Surviving an Earthquake Depends on Several Factors

By MIKE STOBBE | August 29, 2016

How long can people survive in the rubble of an earthquake?

A week or more under the best circumstances, some experts say. That means the trapped victims aren’t seriously injured, they have air to breathe and the weather isn’t too hot or too cold.

In Italy, more than 200 people have been rescued since a strong earthquake hit Wednesday, and rescue efforts are continuing. The quake struck in the middle of the night as people were sleeping, raising the possibility that more people were trapped in buildings.

The vast majority of rescues occur in the first 24 hours after a disaster. After that, the chances of survival drop as each day passes, experts say. Most victims are badly injured or buried by falling stones or other debris.

“The more serious the injury, the less the chance of survival,” said Dr. Paul Auerbach, a professor of emergency medicine at Stanford University who has been part of rescue teams after earthquakes in Haiti and Nepal.

Survival mainly depends on water, temperature and air to breathe.

“Food is not so much of an issue” – people can survive for weeks without it, said Dr. Richard Moon, a Duke University expert on survival.

But most can only last a few days without water, he added.

The temperature is also a factor: If it’s very hot, a person can sweat and begin to overheat. “You’re losing more water” and may not make it a few days, Auerbach said.
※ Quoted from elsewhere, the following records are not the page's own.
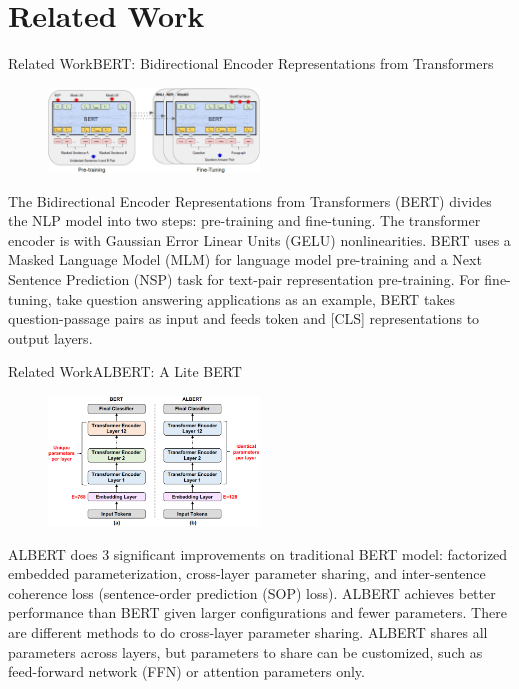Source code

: \documentclass[12pt]{beamer}
\begin{document}
\section{Related Work}
\begin{frame}{Related Work}{BERT: Bidirectional Encoder Representations from Transformers}
\begin{figure}[H]
    \centering
    \includegraphics[width=0.5\textwidth]{BERT.png}
\end{figure}
\small The Bidirectional Encoder Representations from Transformers (BERT) \cite{devlin2019bert} divides the NLP model into two steps: pre-training and fine-tuning. The transformer encoder is with Gaussian Error Linear Units (GELU) nonlinearities. BERT uses a Masked Language Model (MLM) for language model pre-training and a Next Sentence Prediction (NSP) task for text-pair representation pre-training. For fine-tuning, take question answering applications as an example, BERT takes question-passage pairs as input and feeds token and \textsf{[CLS]} representations to output layers.
\end{frame}
\begin{frame}{Related Work}{ALBERT: A Lite BERT}
\begin{figure}[H]
    \centering
    \includegraphics[width=0.5\textwidth]{ALBERT.png}
\end{figure}
\footnotesize ALBERT \cite{lan2020albert} does 3 significant improvements on traditional BERT model: factorized embedded parameterization, cross-layer parameter sharing, and inter-sentence coherence loss (sentence-order prediction (SOP) loss). ALBERT achieves better performance than BERT given larger configurations and fewer parameters. There are different methods to do cross-layer parameter sharing. ALBERT shares all parameters across layers, but parameters to share can be customized, such as feed-forward network (FFN) or attention parameters only.
\end{frame}
\end{document}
And having enough air to breathe under the rubble is also key.

Many devastating earthquakes have been accompanied by “miracle” stories of people rescued days after many had given up hope.

In 2011, a Japanese teenager and his 80-year-old grandmother were found alive after nine days trapped in their flattened home after the earthquake and tsunami that devastated Fukushima. The year before, a 16-year-old Haitian girl trapped for 15 days was rescued from the earthquake rubble in Port-Au-Prince.

“When people are pulled out 10 days afterward, people go ‘it’s a miracle.’ And from an emotional perspective, it is a miracle. But it’s also physiologically possible,” Auerbach said.

That said, `”t’s the exception, not the rule,” he added.